His eyes blazed at that. “You prefer to infuriate me?”

“One day,” she snapped, “that is going to be me—the person who so offends you that you won’t even look in my direction. I know who I am, and what I am. Sneaking into empty boxes is the least of my sins. I hope to God that when I beg you to listen, as that man did just now, you’ll do so.”

He raised his eyes to hers. “Unlikely,” he said, and cut his gaze away.

That stung so hard it stole her breath.

He looked up at her gasp and frowned. “Unlikely, I mean, that you will offend me as Dalrymple has. Or that I would fail to hear you out. When have I ever done such a thing to you?”

“To me? Never. Yet.” She set her hand against her face, pressing her eyelids. “But… I tell myself that you are a good man. A kind man. Mostly, I have been proven right. But sometimes, there is a coldness in you. It scares me.” She pressed harder. “What do you think I did in the slums to survive as I did? I didn’t manage to keep my virginity intact because angels intervened at every turn.”

She was falling in love with a man, and she wasn’t certain who he was.

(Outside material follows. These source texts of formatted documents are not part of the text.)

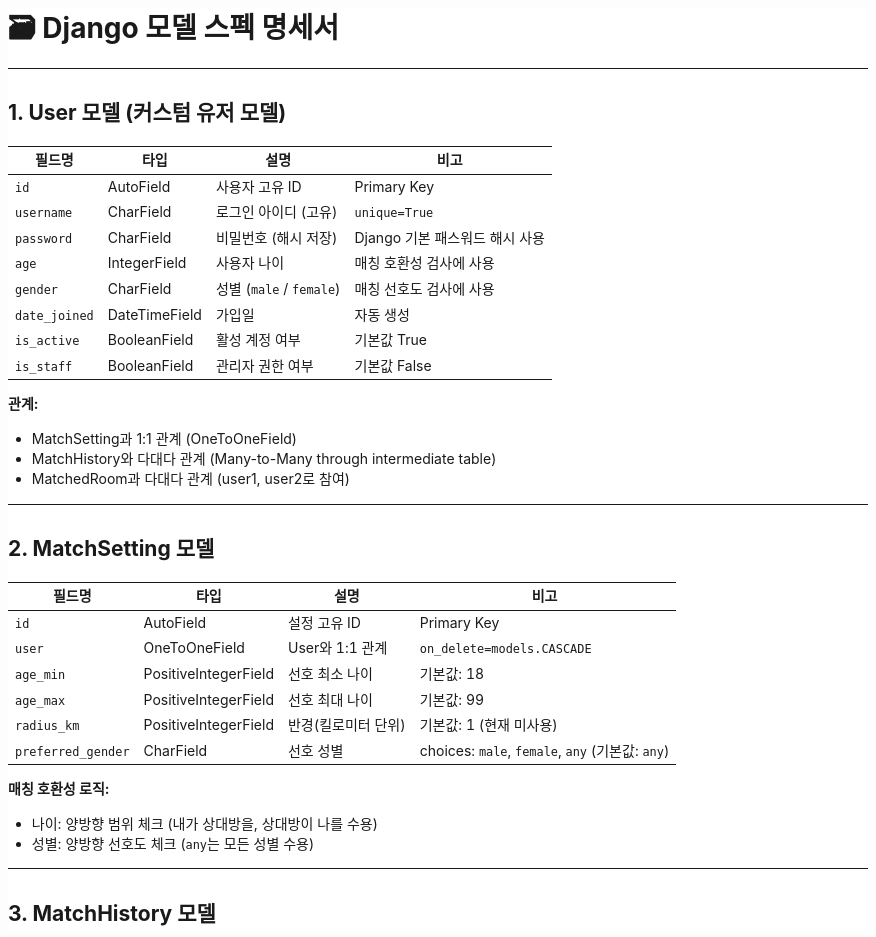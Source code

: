 # 🗃️ Django 모델 스펙 명세서

---

## 1. User 모델 (커스텀 유저 모델)

| 필드명          | 타입            | 설명                      | 비고                        |
|----------------|----------------|-------------------------|---------------------------|
| `id`           | AutoField      | 사용자 고유 ID              | Primary Key                |
| `username`     | CharField      | 로그인 아이디 (고유)          | `unique=True`              |
| `password`     | CharField      | 비밀번호 (해시 저장)           | Django 기본 패스워드 해시 사용  |
| `age`          | IntegerField   | 사용자 나이                  | 매칭 호환성 검사에 사용        |
| `gender`       | CharField      | 성별 (`male` / `female`)   | 매칭 선호도 검사에 사용        |
| `date_joined`  | DateTimeField  | 가입일                      | 자동 생성                   |
| `is_active`    | BooleanField   | 활성 계정 여부                | 기본값 True                  |
| `is_staff`     | BooleanField   | 관리자 권한 여부              | 기본값 False                 |

**관계:**
- MatchSetting과 1:1 관계 (OneToOneField)
- MatchHistory와 다대다 관계 (Many-to-Many through intermediate table)
- MatchedRoom과 다대다 관계 (user1, user2로 참여)

---

## 2. MatchSetting 모델

| 필드명           | 타입          | 설명                          | 비고                         |
|-----------------|--------------|-----------------------------|-----------------------------|
| `id`            | AutoField    | 설정 고유 ID                   | Primary Key                 |
| `user`          | OneToOneField| User와 1:1 관계                | `on_delete=models.CASCADE`  |
| `age_min`       | PositiveIntegerField | 선호 최소 나이            | 기본값: 18                   |
| `age_max`       | PositiveIntegerField | 선호 최대 나이            | 기본값: 99                   |
| `radius_km`     | PositiveIntegerField | 반경(킬로미터 단위)       | 기본값: 1 (현재 미사용)        |
| `preferred_gender` | CharField  | 선호 성별                   | choices: `male`, `female`, `any` (기본값: `any`) |

**매칭 호환성 로직:**
- 나이: 양방향 범위 체크 (내가 상대방을, 상대방이 나를 수용)
- 성별: 양방향 선호도 체크 (`any`는 모든 성별 수용)

---

## 3. MatchHistory 모델
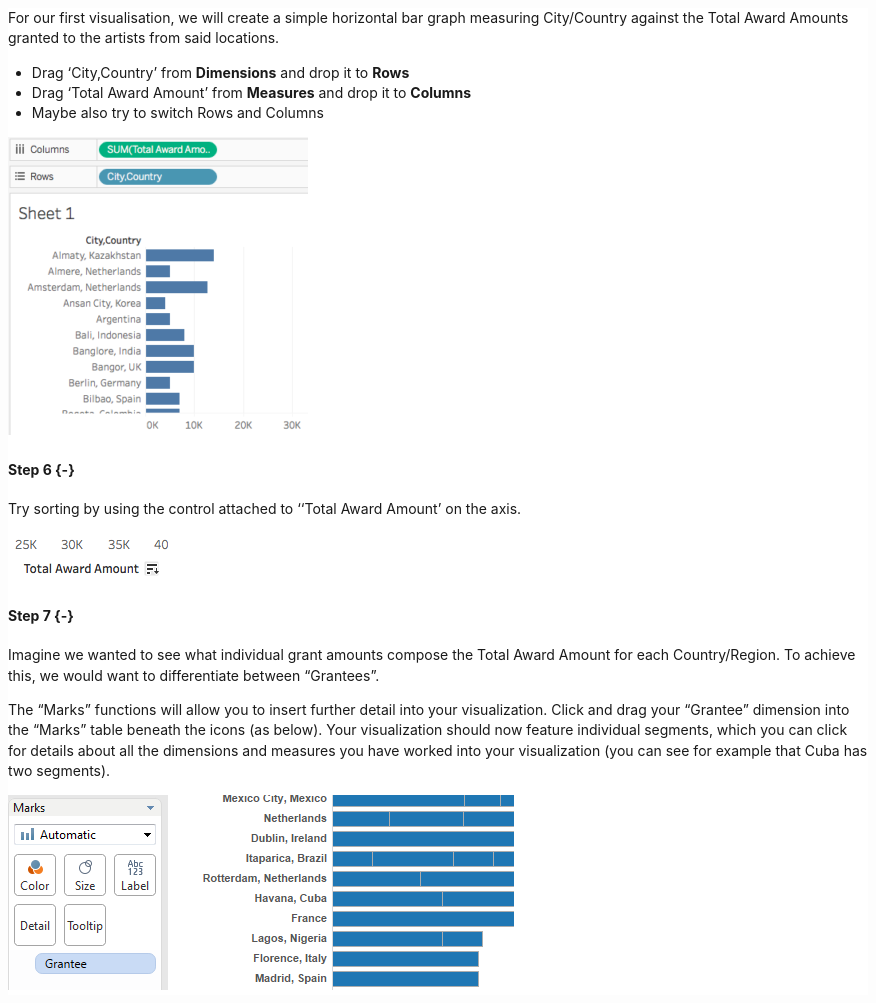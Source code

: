 For our first visualisation, we will create a simple horizontal bar graph measuring City/Country against the Total Award Amounts granted to the artists from said locations.

* Drag ‘City,Country’ from **Dimensions** and drop it to **Rows**
* Drag ‘Total Award Amount’ from **Measures** and drop it to **Columns**
* Maybe also try to switch Rows and Columns

![](diagrams/chapter1/section5/tableau-10-first-bar-300x298.png)

#### Step 6 {-}

Try sorting by using the control attached to ‘‘Total Award Amount’ on the axis.

![](diagrams/chapter1/section5/tableau-10-sort.png)


#### Step 7 {-}

Imagine we wanted to see what individual grant amounts compose the Total Award Amount for each Country/Region. To achieve this, we would want to differentiate between “Grantees”. 

The “Marks” functions will allow you to insert further detail into your visualization.  Click and drag your “Grantee” dimension into the “Marks” table beneath the icons (as below). Your visualization should now feature individual segments, which you can click for details about all the dimensions and measures you have worked into your visualization (you can see for example that Cuba has two segments).

![](diagrams/chapter1/section5/TP8.png)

He surely didn’t know her—not her history, nor the full truth of what she’d done in Temple Parish.

“It’s not coldness,” he said quietly. “It’s decisiveness. When I make up my mind, I don’t look to change it. It would be cruel to allow someone to believe otherwise.”

“But why don’t you consider changing your mind? You’re not one of those crabbed, angry fellows who abhors all alteration.”

“Because no good can come of it.” He looked away. “I deal in irrevocabilities, Miranda. If I issue a warrant for a man’s arrest, he may be swinging on the end of a noose two weeks later. If I fail to do it, he may murder a good man. If a baker makes an error, his bread fails to rise. If I do, men die.” He spread his hands. “Often there is no right answer. The law demands that a man must be sentenced to transportation—there is no room for mercy, no space for adjustment. And yet, if I act as the law demands, his children will be thrown on the parish, and into the workhouse.”

She leaned across the carriage to set her hand atop his. He turned his hand up and clasped her fingers. His grip was cold in hers.

“It is a responsibility that every magistrate shares. So far as I can tell, there are only three ways to shoulder that burden. My way is this: even though I may be in error, I never allow myself to doubt what I have done. That way lies endless recrimination.”

“What are the other two ways?”

“Pretend the people before you aren’t human,” he responded smoothly. “Then it doesn’t matter if you make a muck of things.”

“Or?”

“Or you can go stark raving mad. Neither of those last two options appeals to me.”

She drew breath. “But this is not part of your responsibility as magistrate, Turner. This is life, not duty.”

A longer pause, and the carriage came to a halt. “I see very little difference,” he finally said into the quiet. “My life is duty. Essentially.”

Miranda wasn’t certain if she hurt more for him or for herself. “What part of your duty am I?”

He squeezed her hand. “You’re the ray of sun at the center of the storm.”